Start of Block

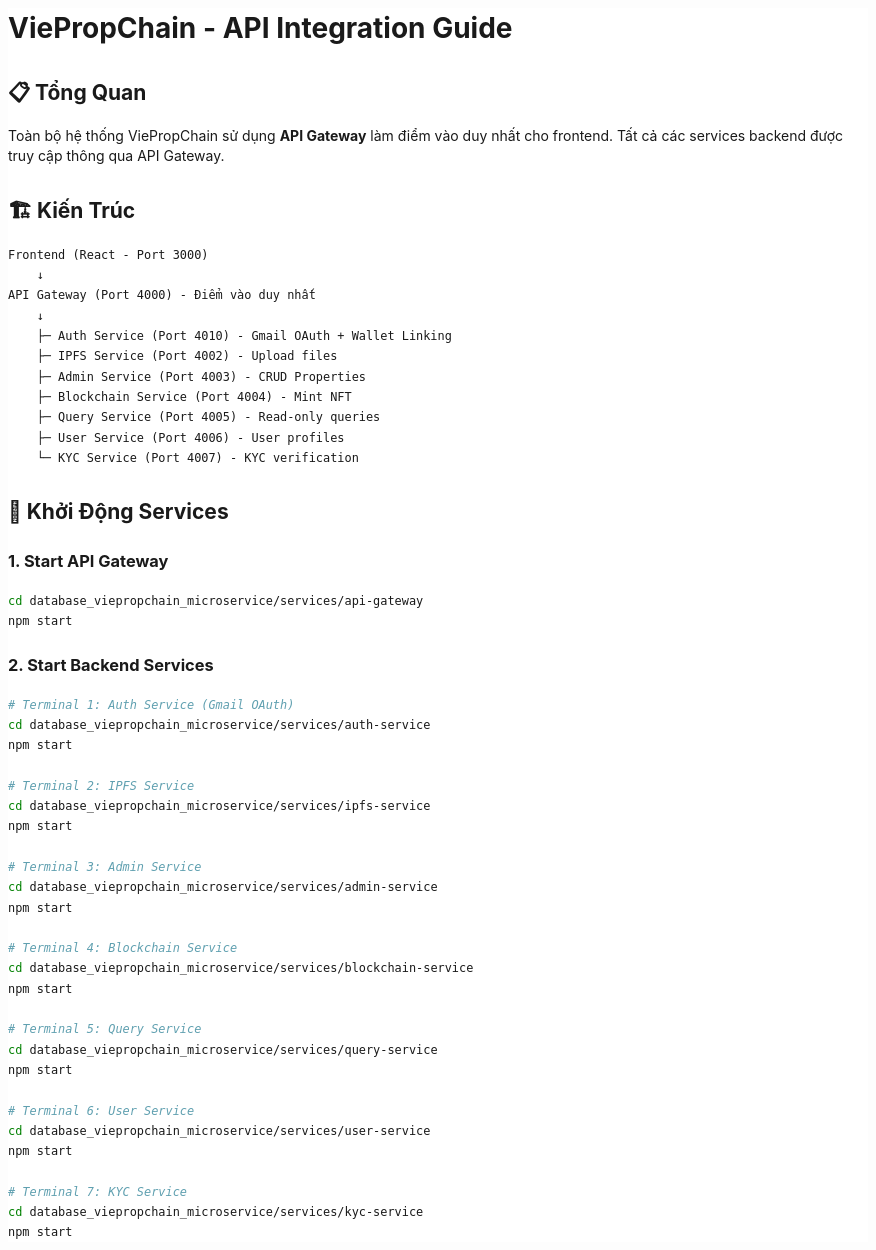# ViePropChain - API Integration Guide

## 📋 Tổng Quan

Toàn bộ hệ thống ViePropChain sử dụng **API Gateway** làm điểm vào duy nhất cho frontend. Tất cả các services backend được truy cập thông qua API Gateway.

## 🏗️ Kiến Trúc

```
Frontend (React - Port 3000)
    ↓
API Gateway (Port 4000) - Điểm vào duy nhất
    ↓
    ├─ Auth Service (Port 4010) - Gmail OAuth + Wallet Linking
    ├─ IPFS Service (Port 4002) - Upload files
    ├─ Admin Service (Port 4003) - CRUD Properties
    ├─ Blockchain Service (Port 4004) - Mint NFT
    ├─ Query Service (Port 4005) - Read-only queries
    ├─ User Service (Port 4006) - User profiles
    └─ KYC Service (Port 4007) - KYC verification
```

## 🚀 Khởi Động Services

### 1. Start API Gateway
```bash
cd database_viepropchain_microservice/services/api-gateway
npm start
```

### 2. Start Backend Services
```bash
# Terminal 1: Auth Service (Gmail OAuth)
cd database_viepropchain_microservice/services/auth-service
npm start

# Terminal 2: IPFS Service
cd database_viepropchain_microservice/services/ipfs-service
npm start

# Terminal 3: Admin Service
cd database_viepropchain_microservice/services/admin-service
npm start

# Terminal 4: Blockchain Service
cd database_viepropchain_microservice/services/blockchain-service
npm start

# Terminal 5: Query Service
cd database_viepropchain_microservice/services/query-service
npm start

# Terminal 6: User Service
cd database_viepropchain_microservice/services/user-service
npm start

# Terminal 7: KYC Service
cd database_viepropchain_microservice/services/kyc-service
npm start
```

End of Block
Start of Block

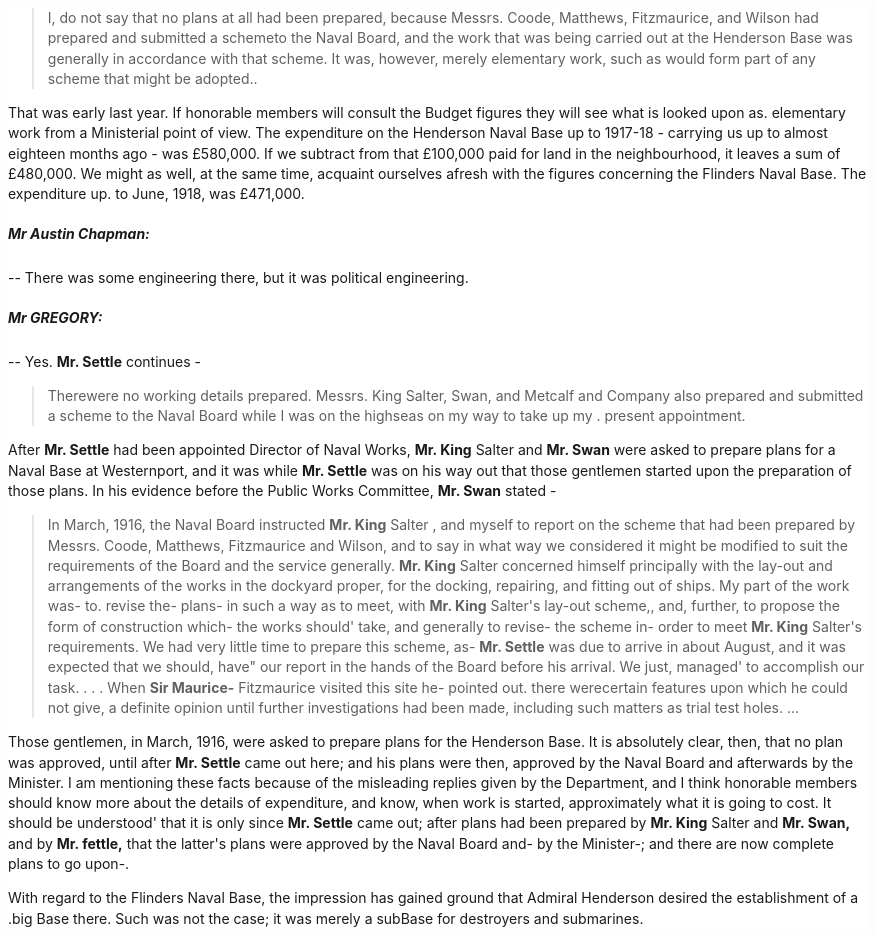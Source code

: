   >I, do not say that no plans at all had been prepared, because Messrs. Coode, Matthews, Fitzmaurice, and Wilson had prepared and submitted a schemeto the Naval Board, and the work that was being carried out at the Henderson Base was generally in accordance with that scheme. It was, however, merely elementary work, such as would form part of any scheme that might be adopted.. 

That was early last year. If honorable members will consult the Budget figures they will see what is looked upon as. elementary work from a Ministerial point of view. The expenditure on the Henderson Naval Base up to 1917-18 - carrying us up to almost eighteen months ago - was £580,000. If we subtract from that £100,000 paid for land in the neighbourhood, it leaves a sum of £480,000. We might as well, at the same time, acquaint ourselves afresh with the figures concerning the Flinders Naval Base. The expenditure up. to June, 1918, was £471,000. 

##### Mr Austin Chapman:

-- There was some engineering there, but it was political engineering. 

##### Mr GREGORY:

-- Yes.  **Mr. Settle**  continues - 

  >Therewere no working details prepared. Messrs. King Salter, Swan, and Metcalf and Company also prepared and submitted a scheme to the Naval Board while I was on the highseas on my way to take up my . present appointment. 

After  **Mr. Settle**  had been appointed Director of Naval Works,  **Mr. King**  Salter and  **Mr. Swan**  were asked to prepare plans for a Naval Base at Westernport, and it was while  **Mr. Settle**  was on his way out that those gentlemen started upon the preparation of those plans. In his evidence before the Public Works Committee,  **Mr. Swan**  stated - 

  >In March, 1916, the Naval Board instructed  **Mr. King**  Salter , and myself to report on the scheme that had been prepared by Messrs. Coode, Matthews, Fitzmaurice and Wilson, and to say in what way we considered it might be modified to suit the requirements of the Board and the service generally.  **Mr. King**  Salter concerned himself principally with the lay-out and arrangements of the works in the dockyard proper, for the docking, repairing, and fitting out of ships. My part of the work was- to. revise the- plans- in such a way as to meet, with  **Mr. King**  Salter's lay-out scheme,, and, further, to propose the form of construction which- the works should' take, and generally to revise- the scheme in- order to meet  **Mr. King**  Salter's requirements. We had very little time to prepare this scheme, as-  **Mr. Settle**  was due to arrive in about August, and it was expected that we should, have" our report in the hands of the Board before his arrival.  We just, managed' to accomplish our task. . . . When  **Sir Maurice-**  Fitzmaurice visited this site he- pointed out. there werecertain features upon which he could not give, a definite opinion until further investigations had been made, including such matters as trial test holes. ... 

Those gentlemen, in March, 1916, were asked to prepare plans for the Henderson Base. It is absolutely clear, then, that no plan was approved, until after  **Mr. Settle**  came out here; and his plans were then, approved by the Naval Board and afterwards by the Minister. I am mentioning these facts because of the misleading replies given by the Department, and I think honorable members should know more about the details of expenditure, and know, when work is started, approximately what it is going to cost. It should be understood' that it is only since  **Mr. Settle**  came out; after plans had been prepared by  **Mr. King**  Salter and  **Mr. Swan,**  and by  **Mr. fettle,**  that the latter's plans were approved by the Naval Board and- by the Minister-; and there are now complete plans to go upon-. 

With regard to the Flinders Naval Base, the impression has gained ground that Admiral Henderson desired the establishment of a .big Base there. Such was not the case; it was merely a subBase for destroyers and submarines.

End of Block

**WORK REQUEST**
A single number is expected: the count of lines in the entries that carry the string "details".

**OUTPUT BELOW**
2